This is an ad parody for ad parodies.
It is meant to reveal and reproduce the strengths and weaknesses inherent in parody as a means of deconstructing culture (the kind of "culture jamming" Kalle Lasn embraces and made famous through Adbusters).
The video explores Marx's notion that cultural constructions, including the construction of self-identity, is determined by the way one participates in the economy. As much as they might disagree with Marx on other points, it's seems that major advertisers wish to promote this idea. In the ads included in the video, advertisers can be seen to engaged in what Marx calls commodity fetishism - associating abstract concepts with a product or object that goes beyond and even obscures the product as a commodity representing labor.
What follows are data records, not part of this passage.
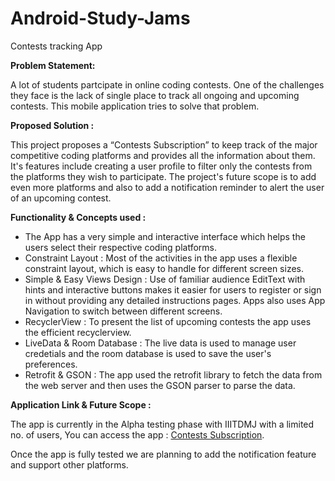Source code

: #  Android-Study-Jams

Contests tracking App

<b> Problem Statement: </b>

A lot of students partcipate in online coding contests. One of the challenges they face is the lack of single place to track all ongoing and upcoming contests. This mobile application tries to solve that problem.


<b> Proposed Solution : </b>

This project proposes a “Contests Subscription” to keep track of the major competitive coding platforms and provides all the information about them. It's features include creating a user profile to filter only the contests from the platforms they wish to participate. The project's future scope is to add even more platforms and also to add a notification reminder to alert the user of an upcoming contest.

<b> Functionality & Concepts used : </b>

- The App has a very simple and interactive interface which helps the users select their respective coding platforms.
- Constraint Layout : Most of the activities in the app uses a flexible constraint layout, which is easy to handle for different screen sizes.
- Simple & Easy Views Design : Use of familiar audience EditText with hints and interactive buttons makes it easier for users to register or sign in without providing any detailed instructions pages. Apps also uses App Navigation to switch between different screens.
- RecyclerView : To present the list of upcoming contests the app uses the efficient recyclerview.
- LiveData & Room Database : The live data is used to manage user credetials and the room database is used to save the user's preferences.
- Retrofit & GSON : The app used the retrofit library to fetch the data from the web server and then uses the GSON parser to parse the data.

<b> Application Link & Future Scope : </b>

The app is currently in the Alpha testing phase with IIITDMJ with a limited no. of users, You can access the app : [Contests Subscription](https://github.com/masterchief164/Contests_Subscription/releases/download/initial_publish/constests_Subscription.apk).

Once the app is fully tested we are planning to add the notification feature and support other platforms.
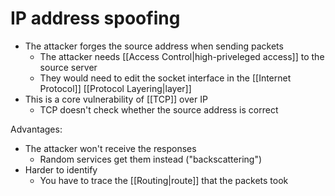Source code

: # IP address spoofing
- The attacker forges the source address when sending packets
	- The attacker needs [[Access Control|high-priveleged access]] to the source server
	- They would need to edit the socket interface in the [[Internet Protocol]] [[Protocol Layering|layer]]
- This is a core vulnerability of [[TCP]] over IP
	- TCP doesn't check whether the source address is correct

Advantages:
- The attacker won't receive the responses
	- Random services get them instead ("backscattering")
- Harder to identify
	- You have to trace the [[Routing|route]] that the packets took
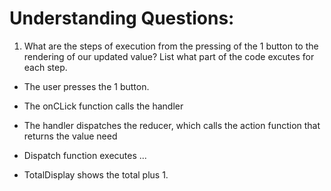 # Understanding Questions:
1. What are the steps of execution from the pressing of the 1 button to the rendering of our updated value? List what part of the code excutes for each step.
* The user presses the 1 button.
* The onCLick function calls the handler
* The handler dispatches the reducer, which calls the action function that returns the value need
* Dispatch function executes
...

* TotalDisplay shows the total plus 1.
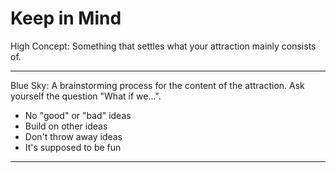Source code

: # Keep in Mind

High Concept: Something that settles what your attraction mainly consists of.

---

Blue Sky: A brainstorming process for the content of the attraction. Ask yourself the question "What if we...".

* No "good" or "bad" ideas
* Build on other ideas
* Don't throw away ideas
* It's supposed to be fun

---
In these cases, self-expression and individuality are said to be possible through participation in the economy in the form of consumption -- specifically, through buying the items advertised, be they computers, cell phones, clothes, hair-styling products, or sandwiches. This, they say, is how to be yourself.
Here, I also examine parody as a way of engaging in the kind of resistance to commodity fetishism described by Michel de Certeau -- using the products of the dominant culture in unintended ways. While parody is useful in deconstructing commodity fetishism, it has its own limitations. Because it constantly refers to the status quo, parody must always operate within the bounds of the existing cultural system. By adopting the form of the message being deconstructed, parody is forced to speak in its language, to reinforce the ways of communicating on which the original message relies. In short, parody can tell us why the system is broken but only by reinforcing the formal limitations of the very system it criticizes. Marshall McLuhan would argue that this formal language is by no means "neutral" but laden with meaning and specific as to what kind of messages it can enable and constrain.
As Louis Althusser points out, even as we deconstruct the messages of others, we ourselves are consolidating signifiers and the signified. I chose to frame the video in the form of an ad parody to reinforce the idea that, in parody, I too am reliant on the expressive forms of the messages I attempt to unpack.